◆ **EXERCISE**
Which lines of the entries below run from the one holding "Link for my" to the one holding "- potential [artifacts](<artifacts.md>)", inclusive? Set down exactly those lines and no others.

::::

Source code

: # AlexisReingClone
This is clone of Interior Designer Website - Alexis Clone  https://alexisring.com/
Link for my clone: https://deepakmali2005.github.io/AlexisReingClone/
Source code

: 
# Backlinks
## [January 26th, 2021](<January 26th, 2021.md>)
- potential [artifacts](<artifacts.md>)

::::

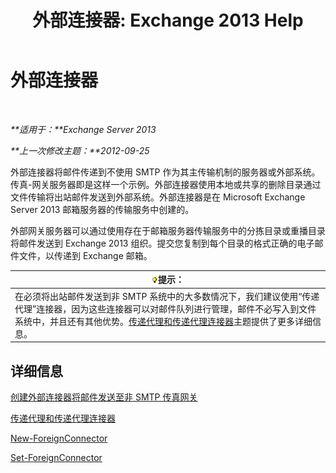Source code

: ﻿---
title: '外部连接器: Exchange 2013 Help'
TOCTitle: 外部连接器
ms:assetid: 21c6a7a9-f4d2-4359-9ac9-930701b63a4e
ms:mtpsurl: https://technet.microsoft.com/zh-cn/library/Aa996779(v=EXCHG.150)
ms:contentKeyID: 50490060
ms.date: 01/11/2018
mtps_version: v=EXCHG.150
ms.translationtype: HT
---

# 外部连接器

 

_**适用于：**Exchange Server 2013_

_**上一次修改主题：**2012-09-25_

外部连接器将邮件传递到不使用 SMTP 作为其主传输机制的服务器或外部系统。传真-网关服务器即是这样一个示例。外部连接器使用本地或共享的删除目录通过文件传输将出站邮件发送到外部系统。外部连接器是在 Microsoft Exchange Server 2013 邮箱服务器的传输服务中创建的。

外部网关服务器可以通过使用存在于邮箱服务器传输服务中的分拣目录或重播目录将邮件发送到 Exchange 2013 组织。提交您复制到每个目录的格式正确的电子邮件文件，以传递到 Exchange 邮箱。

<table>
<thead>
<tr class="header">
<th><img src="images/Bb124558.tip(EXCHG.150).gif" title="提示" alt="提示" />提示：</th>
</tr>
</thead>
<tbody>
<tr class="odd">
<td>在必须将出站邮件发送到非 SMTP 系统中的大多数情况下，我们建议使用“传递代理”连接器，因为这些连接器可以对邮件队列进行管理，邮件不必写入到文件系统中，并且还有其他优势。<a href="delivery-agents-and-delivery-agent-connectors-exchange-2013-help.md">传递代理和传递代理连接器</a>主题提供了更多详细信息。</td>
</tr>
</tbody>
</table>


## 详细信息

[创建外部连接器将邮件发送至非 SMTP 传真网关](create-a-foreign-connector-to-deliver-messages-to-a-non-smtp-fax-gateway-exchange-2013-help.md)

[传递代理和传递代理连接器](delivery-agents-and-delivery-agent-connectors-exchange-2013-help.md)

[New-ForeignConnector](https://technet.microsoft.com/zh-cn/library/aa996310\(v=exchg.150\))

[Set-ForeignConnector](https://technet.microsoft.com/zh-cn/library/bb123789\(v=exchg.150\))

::::

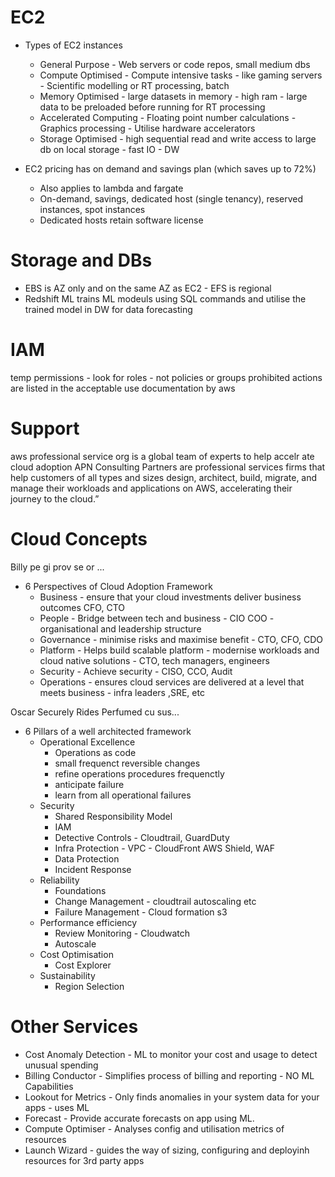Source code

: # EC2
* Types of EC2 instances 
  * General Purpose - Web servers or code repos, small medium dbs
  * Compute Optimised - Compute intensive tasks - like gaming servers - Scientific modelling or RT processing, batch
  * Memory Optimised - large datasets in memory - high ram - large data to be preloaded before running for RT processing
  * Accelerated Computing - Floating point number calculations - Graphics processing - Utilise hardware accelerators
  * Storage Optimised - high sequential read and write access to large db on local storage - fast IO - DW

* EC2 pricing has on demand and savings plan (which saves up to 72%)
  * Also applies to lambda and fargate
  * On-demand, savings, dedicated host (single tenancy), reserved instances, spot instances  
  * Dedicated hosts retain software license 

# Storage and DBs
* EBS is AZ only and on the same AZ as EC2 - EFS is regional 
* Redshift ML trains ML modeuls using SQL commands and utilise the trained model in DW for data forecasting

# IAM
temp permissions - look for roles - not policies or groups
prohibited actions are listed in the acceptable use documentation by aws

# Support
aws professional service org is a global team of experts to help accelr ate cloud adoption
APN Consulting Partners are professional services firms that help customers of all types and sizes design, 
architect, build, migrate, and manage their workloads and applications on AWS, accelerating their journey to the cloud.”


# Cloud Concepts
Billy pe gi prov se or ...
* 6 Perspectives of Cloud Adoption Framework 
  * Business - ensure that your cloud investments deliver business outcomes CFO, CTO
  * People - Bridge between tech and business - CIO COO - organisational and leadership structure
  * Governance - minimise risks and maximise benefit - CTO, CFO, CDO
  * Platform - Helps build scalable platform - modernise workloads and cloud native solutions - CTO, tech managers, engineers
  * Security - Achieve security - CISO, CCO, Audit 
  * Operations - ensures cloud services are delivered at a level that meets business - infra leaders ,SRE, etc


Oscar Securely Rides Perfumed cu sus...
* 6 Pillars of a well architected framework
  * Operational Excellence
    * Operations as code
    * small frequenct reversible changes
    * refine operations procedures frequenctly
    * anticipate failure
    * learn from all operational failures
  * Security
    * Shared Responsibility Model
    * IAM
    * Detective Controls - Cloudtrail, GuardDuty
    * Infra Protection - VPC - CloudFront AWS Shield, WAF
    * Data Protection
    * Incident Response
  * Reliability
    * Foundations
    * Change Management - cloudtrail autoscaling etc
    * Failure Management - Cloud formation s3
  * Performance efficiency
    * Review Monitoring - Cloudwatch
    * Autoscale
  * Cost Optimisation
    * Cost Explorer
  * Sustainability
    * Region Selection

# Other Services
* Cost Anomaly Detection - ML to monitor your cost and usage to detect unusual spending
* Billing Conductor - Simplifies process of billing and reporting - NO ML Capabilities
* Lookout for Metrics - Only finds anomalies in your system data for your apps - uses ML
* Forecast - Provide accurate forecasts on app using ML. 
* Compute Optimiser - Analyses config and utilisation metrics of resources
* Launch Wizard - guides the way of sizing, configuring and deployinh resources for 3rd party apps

::::

◆ **YOUR RESPONSE**
Link for my clone: https://deepakmali2005.github.io/AlexisReingClone/
Source code

: 
# Backlinks
## [January 26th, 2021](<January 26th, 2021.md>)
- potential [artifacts](<artifacts.md>)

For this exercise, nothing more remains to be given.